Collected data entries ->
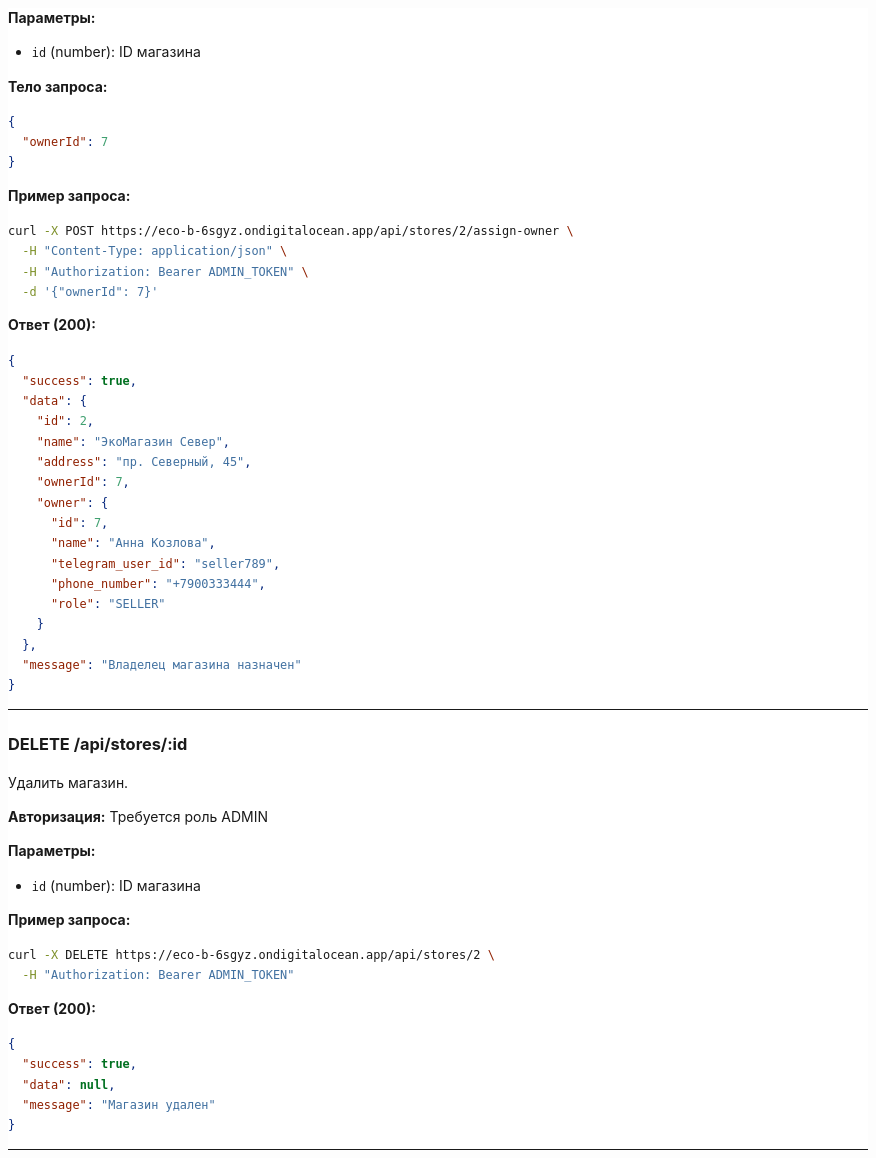 **Параметры:**
- `id` (number): ID магазина

**Тело запроса:**
```json
{
  "ownerId": 7
}
```

**Пример запроса:**
```bash
curl -X POST https://eco-b-6sgyz.ondigitalocean.app/api/stores/2/assign-owner \
  -H "Content-Type: application/json" \
  -H "Authorization: Bearer ADMIN_TOKEN" \
  -d '{"ownerId": 7}'
```

**Ответ (200):**
```json
{
  "success": true,
  "data": {
    "id": 2,
    "name": "ЭкоМагазин Север",
    "address": "пр. Северный, 45",
    "ownerId": 7,
    "owner": {
      "id": 7,
      "name": "Анна Козлова",
      "telegram_user_id": "seller789",
      "phone_number": "+7900333444",
      "role": "SELLER"
    }
  },
  "message": "Владелец магазина назначен"
}
```

---

### DELETE /api/stores/:id
Удалить магазин.

**Авторизация:** Требуется роль ADMIN

**Параметры:**
- `id` (number): ID магазина

**Пример запроса:**
```bash
curl -X DELETE https://eco-b-6sgyz.ondigitalocean.app/api/stores/2 \
  -H "Authorization: Bearer ADMIN_TOKEN"
```

**Ответ (200):**
```json
{
  "success": true,
  "data": null,
  "message": "Магазин удален"
}
```

---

Instructions for the task ->
Transcribe all of the records exactly, without reproducing their pictures.

Response area ->
 **Параметры:**
- `id` (number): ID магазина

**Тело запроса:**
```json
{
  "ownerId": 7
}
```

**Пример запроса:**
```bash
curl -X POST https://eco-b-6sgyz.ondigitalocean.app/api/stores/2/assign-owner \
  -H "Content-Type: application/json" \
  -H "Authorization: Bearer ADMIN_TOKEN" \
  -d '{"ownerId": 7}'
```

**Ответ (200):**
```json
{
  "success": true,
  "data": {
    "id": 2,
    "name": "ЭкоМагазин Север",
    "address": "пр. Северный, 45",
    "ownerId": 7,
    "owner": {
      "id": 7,
      "name": "Анна Козлова",
      "telegram_user_id": "seller789",
      "phone_number": "+7900333444",
      "role": "SELLER"
    }
  },
  "message": "Владелец магазина назначен"
}
```

---

### DELETE /api/stores/:id
Удалить магазин.

**Авторизация:** Требуется роль ADMIN

**Параметры:**
- `id` (number): ID магазина

**Пример запроса:**
```bash
curl -X DELETE https://eco-b-6sgyz.ondigitalocean.app/api/stores/2 \
  -H "Authorization: Bearer ADMIN_TOKEN"
```

**Ответ (200):**
```json
{
  "success": true,
  "data": null,
  "message": "Магазин удален"
}
```

---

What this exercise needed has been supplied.